# State of Play

## 20260214

### Memory leaks

The amount I'm leaking memory is now down by an order of magnitude, but the problem is not fixed. 
Better, not good enough. And although I'm aware of the amount to which Lisp objects are not being
reclaimed, there may also be transient C objects &mdash; cheifly strings &mdash; which are also
not being freed. This is an ongoing process. 

But you'll remember that a week ago my base case was:

> Allocation summary: allocated 19986; deallocated 245; not deallocated 19741.

Now it's 

> Allocation summary: allocated 1188; deallocated 10; not deallocated 1178.

That is better.

### Unit tests

The unit test system got into a mess because the bignum tests are failing. But because I know
some tests are failing, and the bignum problem feels so intractable that I don't want to 
tackle it, I've been ignoring the fact that tests are failing; which means I've
missed regressions &mdash; until I started to get an 'Attempt to take value of unbound symbol' 
exception for `nil`, which is extremely serious and broke a lot of things.

That arose out of work on the 'generalised key/value stores' feature, logged under 
[#20260203](20260203), below. However, because I wasn't paying attention to failing tests, it
took me a week to find and fix it.

But I've fixed that one. And I've put a lot of work into [cleaning up the unit tests](https://git.journeyman.cc/simon/post-scarcity/commit/222368bf640a0b79d57322878dee42ed58b47bd6).
There is more work to do on this.

### Documentation

I'm also gradually working through cleaning up documentation.

### Regressions

Meantime we have some regressions which are serious, and must be resolved.

#### equals

The core function `equals` is now failing, at least for integers. Also.

```lisp
(= 0.75 3/4)
```

fails because I've never implemented a method for it, which I ought.

#### cond

The current unit test for `cond` and that for `recursion` both fail but *I think* this is because `equals` is failing.

#### rational arithmetic

I have a horrible new regression in rational arithmetic which looks as though something is being freed when it shouldn't be.
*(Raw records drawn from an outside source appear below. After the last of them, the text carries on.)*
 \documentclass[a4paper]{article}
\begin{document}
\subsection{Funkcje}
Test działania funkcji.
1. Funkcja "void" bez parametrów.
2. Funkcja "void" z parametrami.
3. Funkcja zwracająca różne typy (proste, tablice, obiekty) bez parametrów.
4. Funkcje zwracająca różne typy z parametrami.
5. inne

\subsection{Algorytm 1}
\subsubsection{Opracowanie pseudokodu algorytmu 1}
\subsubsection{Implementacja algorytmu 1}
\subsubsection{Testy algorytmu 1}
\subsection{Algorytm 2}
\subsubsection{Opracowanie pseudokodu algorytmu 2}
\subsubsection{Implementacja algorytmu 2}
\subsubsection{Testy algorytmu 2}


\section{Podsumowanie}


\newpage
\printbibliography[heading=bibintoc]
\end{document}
#### All tests failing as at 20260214

As follows:

1. unit-tests/bignum-expt.sh => (expt 2 61): Fail: expected '2305843009213693952', got ''
2. unit-tests/bignum-expt.sh => (expt 2 64): Fail: expected '18446744073709551616', got ''
3. unit-tests/bignum-expt.sh => (expt 2 65): Fail: expected '36893488147419103232', got ''
4. unit-tests/bignum-print.sh => unit-tests/bignum-print.sh => printing 576460752303423488: Fail: expected '576460752303423488', got '0'
5. unit-tests/bignum-print.sh => printing 1152921504606846976: Fail: expected '1152921504606846976', got '0'
6. unit-tests/bignum-print.sh => printing 1152921504606846977: Fail: expected '1152921504606846977', got '1'
7. unit-tests/bignum-print.sh => printing 1329227995784915872903807060280344576: Fail: expected '1329227995784915872903807060280344576', \n           got '0'
8. unit-tests/bignum.sh => unit-tests/bignum.sh => Fail: expected '1,152,921,504,606,846,976', got '0'
9. unit-tests/bignum-subtract.sh => unit-tests/bignum-subtract.sh => subtracting 1 from 1152921504606846976: Fail: expected '1152921504606846975', got '4294967295'
10. unit-tests/bignum-subtract.sh => subtracting 1 from 1152921504606846977: Fail: expected '1152921504606846976', got '0'
11. unit-tests/bignum-subtract.sh => subtracting 1 from 1152921504606846978: Fail: expected '1152921504606846977', got '1'
12. unit-tests/bignum-subtract.sh => subtracting 1152921504606846977 from 1: Fail: expected '-1152921504606846976', got '0'
13. unit-tests/bignum-subtract.sh => subtracting 10000000000000000000 from 20000000000000000000: Fail: expected '10000000000000000000', got '2313682944'
14. unit-tests/cond.sh => unit-tests/cond.sh: cond with one clause... Fail: expected '5', got 'nil'
15. unit-tests/memory.sh => Fail: expected '1188', got '10'
16. unit-tests/ratio-addition.sh => Fail: expected '1/4', got 'Error: Unrecognised tag value 4539730 ( REE)'
17. unit-tests/recursion.sh => Fail: expected 'nil 3,628,800', got ''

### New master version

I haven't done a 'release' of Post Scarcity since September 2021, because I've 
been so despondent about the bignum problem. But actually a lot of this *is*
usable, and it's at least sufficiently intereting that other people might want
to play with it, and possibly even might fix some bugs.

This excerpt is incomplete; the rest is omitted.